[[ Material for the task, beginning ]]

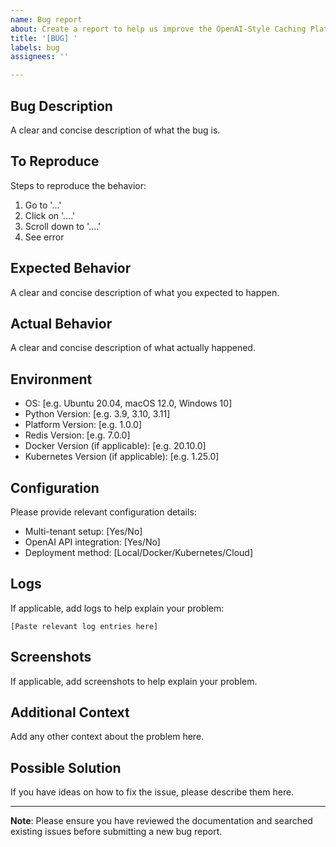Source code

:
```yaml
---
name: Bug report
about: Create a report to help us improve the OpenAI-Style Caching Platform
title: '[BUG] '
labels: bug
assignees: ''

---
```


## Bug Description
A clear and concise description of what the bug is.

## To Reproduce
Steps to reproduce the behavior:
1. Go to '...'
2. Click on '....'
3. Scroll down to '....'
4. See error

## Expected Behavior
A clear and concise description of what you expected to happen.

## Actual Behavior
A clear and concise description of what actually happened.

## Environment
- OS: [e.g. Ubuntu 20.04, macOS 12.0, Windows 10]
- Python Version: [e.g. 3.9, 3.10, 3.11]
- Platform Version: [e.g. 1.0.0]
- Redis Version: [e.g. 7.0.0]
- Docker Version (if applicable): [e.g. 20.10.0]
- Kubernetes Version (if applicable): [e.g. 1.25.0]

## Configuration
Please provide relevant configuration details:
- Multi-tenant setup: [Yes/No]
- OpenAI API integration: [Yes/No]
- Deployment method: [Local/Docker/Kubernetes/Cloud]

## Logs
If applicable, add logs to help explain your problem:
```
[Paste relevant log entries here]
```

## Screenshots
If applicable, add screenshots to help explain your problem.

## Additional Context
Add any other context about the problem here.

## Possible Solution
If you have ideas on how to fix the issue, please describe them here.

---

**Note**: Please ensure you have reviewed the documentation and searched existing issues before submitting a new bug report.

[[ Material for the task, end ]]

• _Required work_
Repeat the data above starting at the line with "## Screenshots" and ending at its last line, exactly, with no other lines.

• _Response to this exercise_
## Screenshots
If applicable, add screenshots to help explain your problem.

## Additional Context
Add any other context about the problem here.

## Possible Solution
If you have ideas on how to fix the issue, please describe them here.

---

**Note**: Please ensure you have reviewed the documentation and searched existing issues before submitting a new bug report.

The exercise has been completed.